DeBERTa-v3-base medium ablation methodology — chunk-and-average vs head-truncation × 5-slice OOD; infrastructure-only at v1.1.0; execution deferred to v1.1.1
Superseded on one or more axes by ADR-081. The body below retains its original prose per the ADR-073 immutability rule; the corrected position lives in the superseding ADR. See the Decisions index to navigate.
ADR-060 — DeBERTa-v3-base long-context ablation methodology (v1.1.0 infrastructure; v1.1.1 execution)
Status
Accepted (2026-05-19; methodology lock — infrastructure scaffolds land at v1.1.0; GPU execution deferred to v1.1.1 per Path B of the /exploring-options scope-mismatch resolution).
Context
NEXT_STEPS.md §1.10 was tagged v1.1.x at the v1.0.0 submission close — the only scope item explicitly identified as v1.1.x rather than v1.0.x in the §1 ladder. The motivation, per the §1.10 entry:
“DeBERTa-v3-base is the only widely-cited classical-transformer baseline left untested. ModernBERT’s 8192-token native attention window dominates DeBERTa-v3’s 512 cap on the IID slate, but the OOD slate skews toward shorter prompts in 3 of 5 slices — a tight medium-ablation could clarify whether the ModernBERT win is backbone-dominant or context-window-dominant. Two truncation strategies (chunk-and-average + head-truncation) are confound controls; neither claimed canonical.”
The /exploring-options 2026-05-19 6-batch sub-session 9 Q1 locked the medium ablation scope (Option 2 — single fold/seed training × 2 truncation strategies × full 5-slice OOD eval). ADR-060 codifies that lock.

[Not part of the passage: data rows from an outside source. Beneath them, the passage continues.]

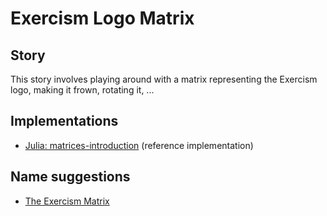 # Exercism Logo Matrix

## Story

This story involves playing around with a matrix representing the Exercism logo, making it frown, rotating it, ...

## Implementations

- [Julia: matrices-introduction][implementation-julia] (reference implementation)

## Name suggestions

- [The Exercism Matrix][implementation-julia]

[implementation-julia]: https://github.com/exercism/julia/blob/main/exercises/concept/exercism-matrix/
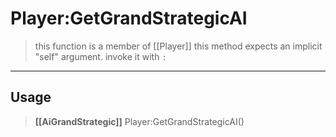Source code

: # Player:GetGrandStrategicAI
> this function is a member of [[Player]]
> this method expects an implicit "self" argument. invoke it with `:`
-----
## Usage
> **[[AiGrandStrategic]]** Player:GetGrandStrategicAI()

Mid-execution scope-mismatch discovery: at v1.1.0 Commit 3 prep, the existing training pipeline turned out to be ModernBERT-specific. src/training/load_modernbert.py hardcodes MODERNBERT_BASE_HF_ID = "answerdotai/ModernBERT-base" and is called directly from train_modernbert.py. Generic backbone support never landed because the project trained on a single backbone — generic-loader infrastructure was YAGNI until DeBERTa.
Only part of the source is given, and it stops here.